L’expo Chaos et mémoires, que le Centre Phi propose jusqu’au 11 juin, est composée de FRAMERATE, une installation immersive britannique sur les relations tendues entre l’espèce humaine et la Terre, ainsi que de quatre œuvres taïwanaises de réalité virtuelle. Un programme corsé et aussi éprouvant que l’actualité internationale !

FRAMERATE : Pulse of the Earth [le pouls de la Terre] est une création du studio britannique ScanLAB Projects, spécialisé dans la numérisation 3D de la réalité du monde, afin de nous projeter dans l’avenir. Autant dire que les paysages en mutation, que cette installation diffuse en accéléré, ne sont pas franchement des images qu’on analyse de gaieté de cœur.

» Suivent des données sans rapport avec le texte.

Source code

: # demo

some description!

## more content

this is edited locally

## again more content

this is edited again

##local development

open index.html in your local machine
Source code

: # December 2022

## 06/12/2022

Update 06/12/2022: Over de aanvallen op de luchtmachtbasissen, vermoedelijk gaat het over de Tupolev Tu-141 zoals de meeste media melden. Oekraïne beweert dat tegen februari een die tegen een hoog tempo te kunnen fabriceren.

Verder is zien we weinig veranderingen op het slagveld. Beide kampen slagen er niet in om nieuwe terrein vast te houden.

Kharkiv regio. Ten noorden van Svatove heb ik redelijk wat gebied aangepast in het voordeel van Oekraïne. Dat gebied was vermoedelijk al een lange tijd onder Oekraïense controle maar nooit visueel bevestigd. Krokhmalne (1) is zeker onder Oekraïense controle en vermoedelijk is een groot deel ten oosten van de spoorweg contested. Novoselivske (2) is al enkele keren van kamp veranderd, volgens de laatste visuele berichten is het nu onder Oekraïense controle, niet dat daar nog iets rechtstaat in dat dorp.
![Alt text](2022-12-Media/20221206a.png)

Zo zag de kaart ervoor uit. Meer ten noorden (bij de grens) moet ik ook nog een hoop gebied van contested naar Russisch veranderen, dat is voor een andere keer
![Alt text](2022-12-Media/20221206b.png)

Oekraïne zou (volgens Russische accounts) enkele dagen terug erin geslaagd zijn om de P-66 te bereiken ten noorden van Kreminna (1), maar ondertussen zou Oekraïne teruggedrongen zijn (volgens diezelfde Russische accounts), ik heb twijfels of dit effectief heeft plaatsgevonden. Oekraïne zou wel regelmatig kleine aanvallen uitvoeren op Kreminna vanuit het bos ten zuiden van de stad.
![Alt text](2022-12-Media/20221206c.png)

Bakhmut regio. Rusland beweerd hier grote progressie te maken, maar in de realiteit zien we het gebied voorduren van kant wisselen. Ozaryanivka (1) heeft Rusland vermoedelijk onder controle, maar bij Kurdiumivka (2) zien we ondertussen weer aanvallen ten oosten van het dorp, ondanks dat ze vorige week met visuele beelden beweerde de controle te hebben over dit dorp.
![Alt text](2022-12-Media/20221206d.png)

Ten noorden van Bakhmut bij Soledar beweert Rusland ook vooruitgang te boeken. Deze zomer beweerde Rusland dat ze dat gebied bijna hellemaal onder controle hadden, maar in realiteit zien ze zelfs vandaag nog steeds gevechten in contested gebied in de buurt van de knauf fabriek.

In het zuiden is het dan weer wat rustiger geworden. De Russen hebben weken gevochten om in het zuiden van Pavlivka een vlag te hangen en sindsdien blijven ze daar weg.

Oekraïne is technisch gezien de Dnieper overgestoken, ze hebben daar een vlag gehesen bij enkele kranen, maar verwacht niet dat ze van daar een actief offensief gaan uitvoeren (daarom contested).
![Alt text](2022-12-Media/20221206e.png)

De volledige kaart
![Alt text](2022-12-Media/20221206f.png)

L’œuvre passe en revue quelques activités humaines qui contribuent à tuer, éradiquer, habiter, exploiter ou redessiner des espaces de la planète. Mais elle aborde aussi la croissance des plantes qui est un vrai baume, même s’il est passager durant l’expérience d’environ 25 minutes.

Le visionnement du film se fait dans une salle obscure, assis ou debout, ce qui contribue à nous immerger totalement dans le sujet. Une sensation de gêne nous envahit quand on voit tous ces bovins collés les uns contre les autres dans une ferme d’élevage, la vitesse de déroulement du film donnant l’impression que les bêtes n’ont pas de têtes mais seulement des corps. Les images accélérées dans une intersection londonienne nous renvoient à une condition humaine s’assimilant au destin des fourmis. Et celles prises dans une carrière font prendre la machinerie pour des vers cavernicoles…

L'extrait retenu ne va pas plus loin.